Vies (d’hommes illustres)

Les Vies d’hommes illustres émergent au XVIe siècle à la faveur de l’avènement de l’individu et du retour des modèles antiques. Dans le sillage de la Renaissance italienne, le genre se répand en France et dans toute l’Europe. Par leurs titres (Vita, Vie de…), les biographies d’Illustres se distinguent à peine des autobiographies contemporaines (De Vita propria, Vie de… par lui-même). Signe de la porosité entre les formes, on entreprend parfois de tirer d’écrits personnels un récit « allocentré », comme cette Vie de Michel de Montaigne extraite de ses propres Escrits [1636].

Qu’on ne s’y trompe pas cependant. Presque tout oppose les deux genres. L’autobiographie, procédant d’un geste d’introspection, restitue l’itinéraire d’un individu à la personnalité singulière, dans ses aventures marquantes comme dans sa vie ordinaire, en levant le voile sur son intimité (voire ses petitesses). Les Vies de chefs militaires, d’hommes d’État, d’érudits ou d’artistes dignes de louanges, dont le nom et la réputation ont traversé les siècles, portent l’héritage d’une culture héroïque. Là, sont valorisés des lignées prestigieuses, des faits d’éclat, des destins exceptionnels proposés à l’admiration. L’ancrage dans la subjectivité, mais aussi dans le passé récent, est une évidence pour l’autobiographe. Du point de vue de Pétrarque et d’Enea Silvio Piccolomi (auteurs de De Viris illustribus respectivement au XIVe et au XVe siècle), il est difficile de se prononcer sur des morts récents : la vénération des Anciens les conduit à exclure tout moderne de leurs compilations. Et les Vies de héros antiques restent plébiscitées jusqu’au XVIIe siècle, notamment en Espagne.

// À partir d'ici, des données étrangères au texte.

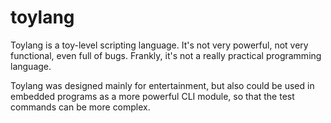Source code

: # toylang

Toylang is a toy-level scripting language. It's not very powerful, not very functional, even full of bugs. Frankly, it's not a really practical programming language.

Toylang was designed mainly for entertainment, but also could be used in embedded programs as a more powerful CLI module, so that the test commands can be more complex.
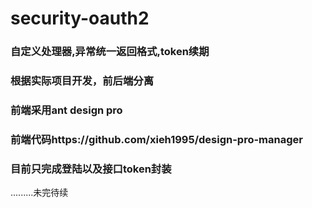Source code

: # security-oauth2 #

### 自定义处理器,异常统一返回格式,token续期
### 根据实际项目开发，前后端分离 ###
### 前端采用ant design pro

### 前端代码https://github.com/xieh1995/design-pro-manager
### 目前只完成登陆以及接口token封装

.........未完待续
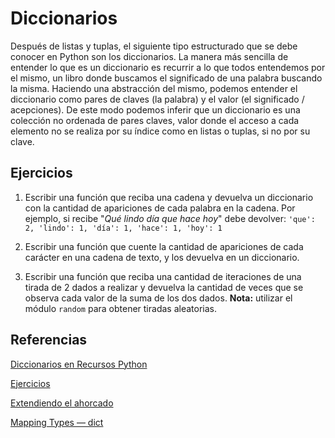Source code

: # Diccionarios

Después de listas y tuplas, el siguiente tipo estructurado que se debe conocer en Python son los diccionarios. La manera más sencilla de entender lo que es un diccionario es recurrir a lo que todos entendemos por el mismo, un libro donde buscamos el significado de una palabra buscando la misma. Haciendo una abstracción del mismo, podemos entender el diccionario como pares de claves (la palabra) y el valor (el significado / acepciones). De este modo podemos inferir que un diccionario es una colección no ordenada de pares claves, valor donde el acceso a cada elemento no se realiza por su índice como en listas o tuplas, si no por su clave.

## Ejercicios

1. Escribir una función que reciba una cadena y devuelva un diccionario con la cantidad de apariciones de cada palabra en la cadena. Por ejemplo, si recibe "_Qué lindo día que hace hoy_" debe devolver: `'que': 2, 'lindo': 1, 'día': 1, 'hace': 1, 'hoy': 1`

2. Escribir una función que cuente la cantidad de apariciones de cada carácter en una cadena de texto, y los devuelva en un diccionario.

3. Escribir una función que reciba una cantidad de iteraciones de una tirada de 2 dados a realizar y devuelva la cantidad de veces que se observa cada valor de la suma de los dos dados. **Nota:** utilizar el módulo `random` para obtener tiradas aleatorias.


## Referencias

[Diccionarios en Recursos Python](https://recursospython.com/guias-y-manuales/diccionarios/)

[Ejercicios](http://librosweb.es/libro/algoritmos_python/capitulo_9/ejercicios_12.html)

[Extendiendo el ahorcado](https://inventwithpython.com/es/9.5.html)

[Mapping Types — dict](https://docs.python.org/3/library/stdtypes.html#mapping-types-dict)
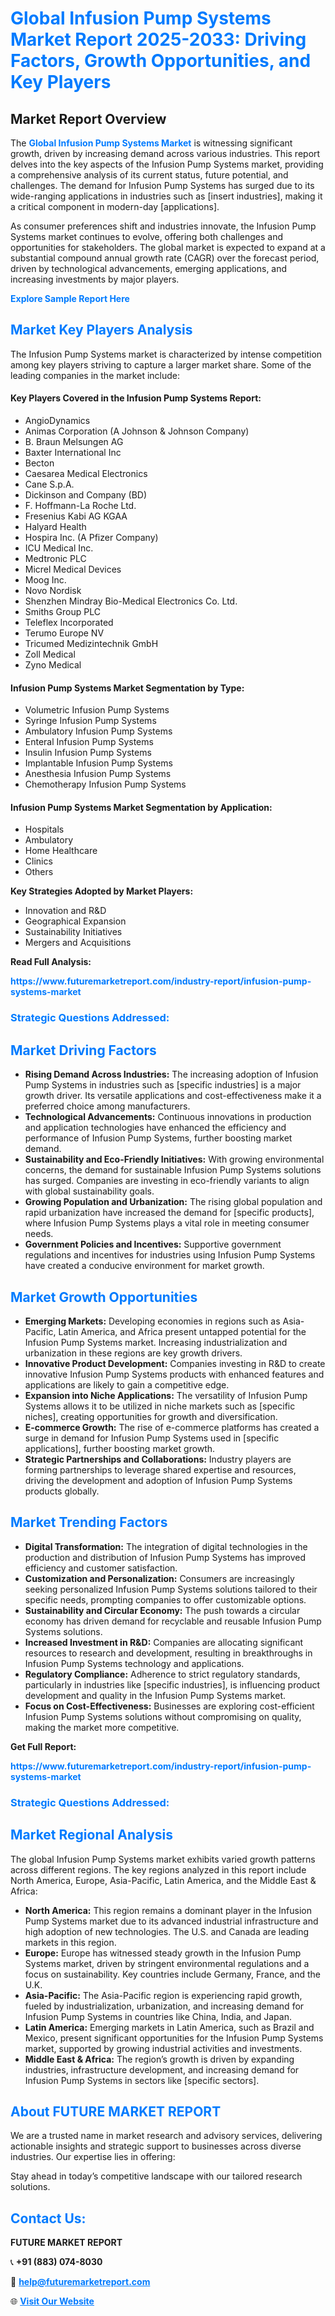 <h1 style="color: #007BFF;">Global Infusion Pump Systems Market Report 2025-2033: Driving Factors, Growth Opportunities, and Key Players</h1>

<section id="overview">
<h2>Market Report Overview</h2>
<p>The <a href="https://www.futuremarketreport.com/industry-report/infusion-pump-systems-market" style="color: #007BFF; text-decoration: none;"><strong>Global Infusion Pump Systems Market</strong></a> is witnessing significant growth, driven by increasing demand across various industries. This report delves into the key aspects of the Infusion Pump Systems market, providing a comprehensive analysis of its current status, future potential, and challenges. The demand for Infusion Pump Systems has surged due to its wide-ranging applications in industries such as [insert industries], making it a critical component in modern-day [applications].</p>
<p>As consumer preferences shift and industries innovate, the Infusion Pump Systems market continues to evolve, offering both challenges and opportunities for stakeholders. The global market is expected to expand at a substantial compound annual growth rate (CAGR) over the forecast period, driven by technological advancements, emerging applications, and increasing investments by major players.</p>
</section>

<section id="overview">
<p><a href="https://www.futuremarketreport.com/request-sample/reportId=58397" style="color: #007BFF; text-decoration: none;"><strong>Explore Sample Report Here</strong></a></p>
</section>

<section id="key-players">
<h2 style="color: #007BFF;">Market Key Players Analysis</h2>
<p>The Infusion Pump Systems market is characterized by intense competition among key players striving to capture a larger market share. Some of the leading companies in the market include:</p>
<h4>Key Players Covered in the Infusion Pump Systems Report:</h4>
<ul><li>AngioDynamics</li><li>Animas Corporation (A Johnson &amp; Johnson Company)</li><li>B. Braun Melsungen AG</li><li>Baxter International Inc</li><li>Becton</li><li>Caesarea Medical Electronics</li><li>Cane S.p.A.</li><li>Dickinson and Company (BD)</li><li>F. Hoffmann-La Roche Ltd.</li><li>Fresenius Kabi AG KGAA</li><li>Halyard Health</li><li>Hospira Inc. (A Pfizer Company)</li><li>ICU Medical Inc.</li><li>Medtronic PLC</li><li>Micrel Medical Devices</li><li>Moog Inc.</li><li>Novo Nordisk</li><li>Shenzhen Mindray Bio-Medical Electronics Co. Ltd.</li><li>Smiths Group PLC</li><li>Teleflex Incorporated</li><li>Terumo Europe NV</li><li>Tricumed Medizintechnik GmbH</li><li>Zoll Medical</li><li>Zyno Medical</li></ul>
<h4>Infusion Pump Systems Market Segmentation by Type:</h4>
<ul><li>Volumetric Infusion Pump Systems</li><li>Syringe Infusion Pump Systems</li><li>Ambulatory Infusion Pump Systems</li><li>Enteral Infusion Pump Systems</li><li>Insulin Infusion Pump Systems</li><li>Implantable Infusion Pump Systems</li><li>Anesthesia Infusion Pump Systems</li><li>Chemotherapy Infusion Pump Systems</li></ul>

<h4>Infusion Pump Systems Market Segmentation by Application:</h4>
<ul><li>Hospitals</li><li>Ambulatory</li><li>Home Healthcare</li><li>Clinics</li><li>Others</li></ul>
<p><strong>Key Strategies Adopted by Market Players:</strong></p>
<ul>
<li>Innovation and R&D</li>
<li>Geographical Expansion</li>
<li>Sustainability Initiatives</li>
<li>Mergers and Acquisitions</li>
</ul>
</section>

<section>
<p><strong>Read Full Analysis: </strong></p><a href="https://www.futuremarketreport.com/industry-report/infusion-pump-systems-market" style="color: #007BFF; text-decoration: none;"><strong>https://www.futuremarketreport.com/industry-report/infusion-pump-systems-market</strong></a>
<h3 style="color: #007BFF;">Strategic Questions Addressed:</h3>
</section>

<section id="driving-factors">
<h2 style="color: #007BFF;">Market Driving Factors</h2>
<ul>
<li><strong>Rising Demand Across Industries:</strong> The increasing adoption of Infusion Pump Systems in industries such as [specific industries] is a major growth driver. Its versatile applications and cost-effectiveness make it a preferred choice among manufacturers.</li>
<li><strong>Technological Advancements:</strong> Continuous innovations in production and application technologies have enhanced the efficiency and performance of Infusion Pump Systems, further boosting market demand.</li>
<li><strong>Sustainability and Eco-Friendly Initiatives:</strong> With growing environmental concerns, the demand for sustainable Infusion Pump Systems solutions has surged. Companies are investing in eco-friendly variants to align with global sustainability goals.</li>
<li><strong>Growing Population and Urbanization:</strong> The rising global population and rapid urbanization have increased the demand for [specific products], where Infusion Pump Systems plays a vital role in meeting consumer needs.</li>
<li><strong>Government Policies and Incentives:</strong> Supportive government regulations and incentives for industries using Infusion Pump Systems have created a conducive environment for market growth.</li>
</ul>
</section>

<section id="growth-opportunities">
<h2 style="color: #007BFF;">Market Growth Opportunities</h2>
<ul>
<li><strong>Emerging Markets:</strong> Developing economies in regions such as Asia-Pacific, Latin America, and Africa present untapped potential for the Infusion Pump Systems market. Increasing industrialization and urbanization in these regions are key growth drivers.</li>
<li><strong>Innovative Product Development:</strong> Companies investing in R&D to create innovative Infusion Pump Systems products with enhanced features and applications are likely to gain a competitive edge.</li>
<li><strong>Expansion into Niche Applications:</strong> The versatility of Infusion Pump Systems allows it to be utilized in niche markets such as [specific niches], creating opportunities for growth and diversification.</li>
<li><strong>E-commerce Growth:</strong> The rise of e-commerce platforms has created a surge in demand for Infusion Pump Systems used in [specific applications], further boosting market growth.</li>
<li><strong>Strategic Partnerships and Collaborations:</strong> Industry players are forming partnerships to leverage shared expertise and resources, driving the development and adoption of Infusion Pump Systems products globally.</li>
</ul>
</section>

<section id="trending-factors">
<h2 style="color: #007BFF;">Market Trending Factors</h2>
<ul>
<li><strong>Digital Transformation:</strong> The integration of digital technologies in the production and distribution of Infusion Pump Systems has improved efficiency and customer satisfaction.</li>
<li><strong>Customization and Personalization:</strong> Consumers are increasingly seeking personalized Infusion Pump Systems solutions tailored to their specific needs, prompting companies to offer customizable options.</li>
<li><strong>Sustainability and Circular Economy:</strong> The push towards a circular economy has driven demand for recyclable and reusable Infusion Pump Systems solutions.</li>
<li><strong>Increased Investment in R&D:</strong> Companies are allocating significant resources to research and development, resulting in breakthroughs in Infusion Pump Systems technology and applications.</li>
<li><strong>Regulatory Compliance:</strong> Adherence to strict regulatory standards, particularly in industries like [specific industries], is influencing product development and quality in the Infusion Pump Systems market.</li>
<li><strong>Focus on Cost-Effectiveness:</strong> Businesses are exploring cost-efficient Infusion Pump Systems solutions without compromising on quality, making the market more competitive.</li>
</ul>
</section>

<section>
<p><strong>Get Full Report: </strong></p><a href="https://www.futuremarketreport.com/industry-report/infusion-pump-systems-market" style="color: #007BFF; text-decoration: none;"><strong>https://www.futuremarketreport.com/industry-report/infusion-pump-systems-market</strong></a>
<h3 style="color: #007BFF;">Strategic Questions Addressed:</h3>
</section>


<section id="regional-analysis">
<h2 style="color: #007BFF;">Market Regional Analysis</h2>
<p>The global Infusion Pump Systems market exhibits varied growth patterns across different regions. The key regions analyzed in this report include North America, Europe, Asia-Pacific, Latin America, and the Middle East & Africa:</p>
<ul>
<li><strong>North America:</strong> This region remains a dominant player in the Infusion Pump Systems market due to its advanced industrial infrastructure and high adoption of new technologies. The U.S. and Canada are leading markets in this region.</li>
<li><strong>Europe:</strong> Europe has witnessed steady growth in the Infusion Pump Systems market, driven by stringent environmental regulations and a focus on sustainability. Key countries include Germany, France, and the U.K.</li>
<li><strong>Asia-Pacific:</strong> The Asia-Pacific region is experiencing rapid growth, fueled by industrialization, urbanization, and increasing demand for Infusion Pump Systems in countries like China, India, and Japan.</li>
<li><strong>Latin America:</strong> Emerging markets in Latin America, such as Brazil and Mexico, present significant opportunities for the Infusion Pump Systems market, supported by growing industrial activities and investments.</li>
<li><strong>Middle East & Africa:</strong> The region’s growth is driven by expanding industries, infrastructure development, and increasing demand for Infusion Pump Systems in sectors like [specific sectors].</li>
</ul>
</section>

<footer>
<h2 style="color: #007BFF;">About FUTURE MARKET REPORT</h2>
<p>We are a trusted name in market research and advisory services, delivering actionable insights and strategic support to businesses across diverse industries. Our expertise lies in offering:</p>

<p>Stay ahead in today’s competitive landscape with our tailored research solutions.</p>

<h2 style="color: #007BFF;">Contact Us:</h2>
<p><strong>FUTURE MARKET REPORT</strong></p>
<p>📞 <strong>+91 (883) 074-8030</strong></p>
<p>📧 <strong><a href="mailto:help@futuremarketreport.com" style="color: #007BFF;">help@futuremarketreport.com</a></strong></p>
<p>🌐 <strong><a href="https://www.futuremarketreport.com/" style="color: #007BFF;">Visit Our Website</a></strong></p>
</footer>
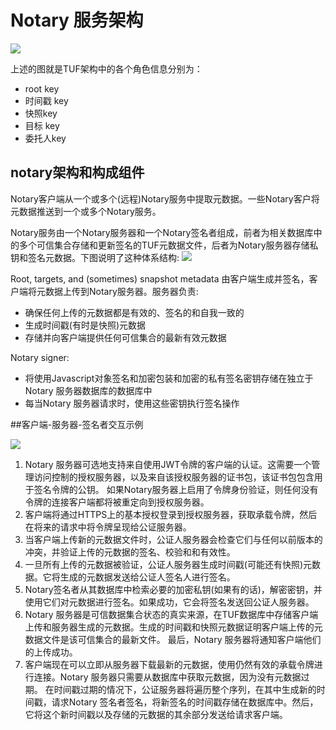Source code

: # Notary 服务架构

![](https://camo.githubusercontent.com/c4166122f8b4e908ad9d59421072ea1f64074a9d/68747470733a2f2f63646e2e7261776769742e636f6d2f7468657570646174656672616d65776f726b2f6e6f746172792f303966383137313730383066353332373665363838316563653537636262626639316238653261372f646f63732f696d616765732f6b65792d6869657261726368792e737667)

上述的图就是TUF架构中的各个角色信息分别为：
- root key
- 时间戳 key
- 快照key
- 目标 key
- 委托人key

## notary架构和构成组件
Notary客户端从一个或多个(远程)Notary服务中提取元数据。一些Notary客户将元数据推送到一个或多个Notary服务。

 Notary服务由一个Notary服务器和一个Notary签名者组成，前者为相关数据库中的多个可信集合存储和更新签名的TUF元数据文件，后者为Notary服务器存储私钥和签名元数据。下图说明了这种体系结构:
 ![](https://camo.githubusercontent.com/d6252fb5a1f727bf2e1b2a8779a38459ad8f9553/68747470733a2f2f63646e2e7261776769742e636f6d2f7468657570646174656672616d65776f726b2f6e6f746172792f303966383137313730383066353332373665363838316563653537636262626639316238653261372f646f63732f696d616765732f736572766963652d6172636869746563747572652e737667)
 
Root, targets, and (sometimes) snapshot metadata 由客户端生成并签名，客户端将元数据上传到Notary服务器。服务器负责: 
- 确保任何上传的元数据都是有效的、签名的和自我一致的 
- 生成时间戳(有时是快照)元数据 
- 存储并向客户端提供任何可信集合的最新有效元数据

Notary signer: 
- 将使用Javascript对象签名和加密包装和加密的私有签名密钥存储在独立于Notary 服务器数据库的数据库中 
- 每当Notary 服务器请求时，使用这些密钥执行签名操作

##客户端-服务器-签名者交互示例

![](https://camo.githubusercontent.com/ed2875a6c47d940f573d6f0af22432a4ac67858b/68747470733a2f2f63646e2e7261776769742e636f6d2f7468657570646174656672616d65776f726b2f6e6f746172792f323734363966303166653234346264663730663334323139363136363537623333363732346263332f646f63732f696d616765732f6d657461646174612d73657175656e63652e737667)

1. Notary 服务器可选地支持来自使用JWT令牌的客户端的认证。这需要一个管理访问控制的授权服务器，以及来自该授权服务器的证书包，该证书包包含用于签名令牌的公钥。 如果Notary服务器上启用了令牌身份验证，则任何没有令牌的连接客户端都将被重定向到授权服务器。 
2. 客户端将通过HTTPS上的基本授权登录到授权服务器，获取承载令牌，然后在将来的请求中将令牌呈现给公证服务器。
3. 当客户端上传新的元数据文件时，公证人服务器会检查它们与任何以前版本的冲突，并验证上传的元数据的签名、校验和和有效性。
4. 一旦所有上传的元数据被验证，公证人服务器生成时间戳(可能还有快照)元数据。它将生成的元数据发送给公证人签名人进行签名。
5. Notary签名者从其数据库中检索必要的加密私钥(如果有的话)，解密密钥，并使用它们对元数据进行签名。如果成功，它会将签名发送回公证人服务器。
6. Notary 服务器是可信数据集合状态的真实来源，在TUF数据库中存储客户端上传和服务器生成的元数据。生成的时间戳和快照元数据证明客户端上传的元数据文件是该可信集合的最新文件。 最后，Notary 服务器将通知客户端他们的上传成功。
7. 客户端现在可以立即从服务器下载最新的元数据，使用仍然有效的承载令牌进行连接。Notary 服务器只需要从数据库中获取元数据，因为没有元数据过期。 在时间戳过期的情况下，公证服务器将遍历整个序列，在其中生成新的时间戳，请求Notary 签名者签名，将新签名的时间戳存储在数据库中。然后，它将这个新时间戳以及存储的元数据的其余部分发送给请求客户端。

Sous un angle documentaire, le biographe consacre des mois à collecter des matériaux, ce qu’il ne manque pas de mentionner dans son texte. L’autobiographe se repose avant tout sur sa mémoire et ses papiers conservés, et garde plus volontiers le silence sur les coulisses de la création.

D’un point de vue narratif, la Vie peut adopter un schéma dynamique calqué sur la succession des événements (sur l’exemple de Plutarque, auteur des Vies parallèles) ou un modèle analytique (à la façon de Suétone, auteur des Vies des douze Césars). Quelle que soit la structure choisie, le personnage n’évolue guère au fil des pages. Dans les Vies chevaleresques tardo-médiévales étudiées par É. Gaucher, le héros manifeste « un ensemble de dispositions qui ne subit aucun changement de la naissance à la mort » – dispositions stables que des anecdotes significatives sont chargées de révéler. Ainsi, « paradoxalement, la vocation première du récit de vie n’est pas de circonscrire un destin particulier, mais d’actualiser des topoï » (P. Eichel-Lojkine). Au contraire, les auteurs d’autobiographies scrutent les transformations du moi à la suite de coups du sort, d’expériences ou d’événements fondateurs. Aussi se montrent-ils attentifs aux moments charnières d’une évolution psychique ou physique pleine de surprises (comme dans la Vita de Benvenuto Cellini par lui-même).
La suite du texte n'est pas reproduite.